Pour une marque « BtoB » comme Saint- Gobain, l’enjeu est aussi d’étaler son savoir-faire aux yeux du monde. Le groupe industriel a fourni 60 000 mètres carrés de cloisons modulables pour la construction du village olympique, qui seront ensuite offertes au département de la Seine- Saint-Denis pour créer de nouveaux bâtiments, notamment des logements pour les étudiants – des équipements qui ont été achetés par la Société de livraison des équipements olympiques et paralympiques (Solideo). Saint-Gobain a aussi fait étalage de ses innovations, installant un skate-park sur l’esplanade de la Défense, entièrement imprimé en 3D dans son usine d’Eindhoven, aux Pays-Bas.
Transfert de valeurs
L’enjeu existe aussi côté ressources humaines. S’adosser aux Jeux, cela permet de souder les équipes. Selon Circle Strategy, 84 % des collaborateurs des marques qui sponsorisent les Jeux sont fiers de leur entreprise. Laurence Pernot, directrice de Saint-Gobain, ne dit pas autre chose : « Les JO sont un événement qui nous rassemble et qui nous ressemble. » Comme les autres partenaires, le groupe industriel a développé divers happenings autour des JO pour souder ses équipes, autour du foot, de la course, et du skate notamment.

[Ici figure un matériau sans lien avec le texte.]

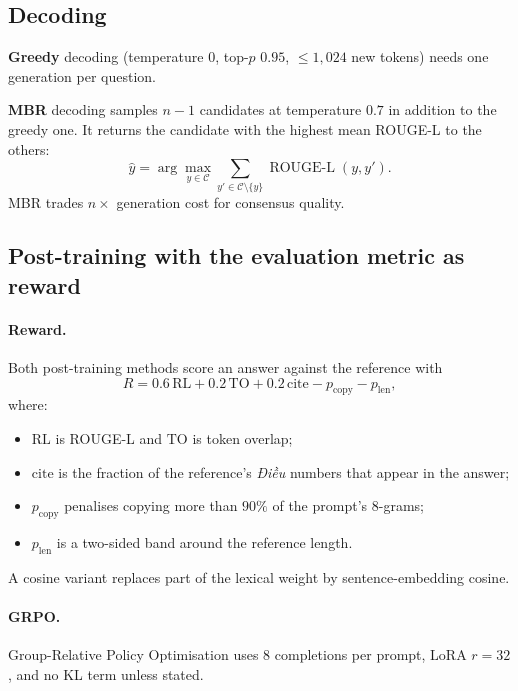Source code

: \documentclass[11pt,a4paper]{article}
\newcommand{\rl}{ROUGE-L}
\newcommand{\dieu}{\textit{Điều}}
\begin{document}
\subsection{Decoding}
\textbf{Greedy} decoding (temperature $0$, top-$p$ $0.95$, $\le 1{,}024$ new tokens) needs one generation per question.

\textbf{MBR} decoding \cite{mbr} samples $n{-}1$ candidates at temperature $0.7$ in addition to the greedy one. It returns the candidate with the highest mean \rl{} to the others:
\begin{equation}
\hat y=\arg\max_{y\in\mathcal C}\sum_{y'\in\mathcal C\setminus\{y\}}\operatorname{ROUGE\text{-}L}(y,y').
\end{equation}
MBR trades $n\times$ generation cost for consensus quality.

\subsection{Post-training with the evaluation metric as reward}
\paragraph{Reward.} Both post-training methods score an answer against the reference with
\begin{equation}
R=0.6\,\mathrm{RL}+0.2\,\mathrm{TO}+0.2\,\mathrm{cite}-p_{\mathrm{copy}}-p_{\mathrm{len}},
\end{equation}
where:
\begin{itemize}[leftmargin=*]
\item $\mathrm{RL}$ is \rl{} and $\mathrm{TO}$ is token overlap;
\item $\mathrm{cite}$ is the fraction of the reference's \dieu{} numbers that appear in the answer;
\item $p_{\mathrm{copy}}$ penalises copying more than $90\%$ of the prompt's 8-grams;
\item $p_{\mathrm{len}}$ is a two-sided band around the reference length.
\end{itemize}
A cosine variant replaces part of the lexical weight by sentence-embedding cosine.

\paragraph{GRPO.} Group-Relative Policy Optimisation \cite{grpo} uses $8$ completions per prompt, LoRA $r{=}32$, and no KL term unless stated.
\end{document}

Évidemment, le marketing est chose réciproque. Si les marques ont tout à gagner à s’adosser à un des plus grands événements sportifs du monde, il est certain que les JO de Paris ont aussi une image à soigner. Et s’associer à, par exemple, une marque comme LVMH, est un marqueur de l’identité spécifique de ces olympiades : elles sont organisées dans un grand pays de culture, de mode, d’élégance et d’exigence. « La réputation d’un événement comme les Jeux olympiques et paralympiques se mesure également au prestige de ses partenaires, analyse Jean- Philippe Danglade, enseignant-chercheur en marketing à Kedge, pour le site The Conversation. Il est indéniable que l’engagement du numéro un mondial du luxe, qui plus est sur une édition olympique sur son territoire, valorise la marque olympique en général et la marque Paris 2024 en particulier. Dans ce cas précis, le sponsoring opère bien un transfert réciproque de valeurs. »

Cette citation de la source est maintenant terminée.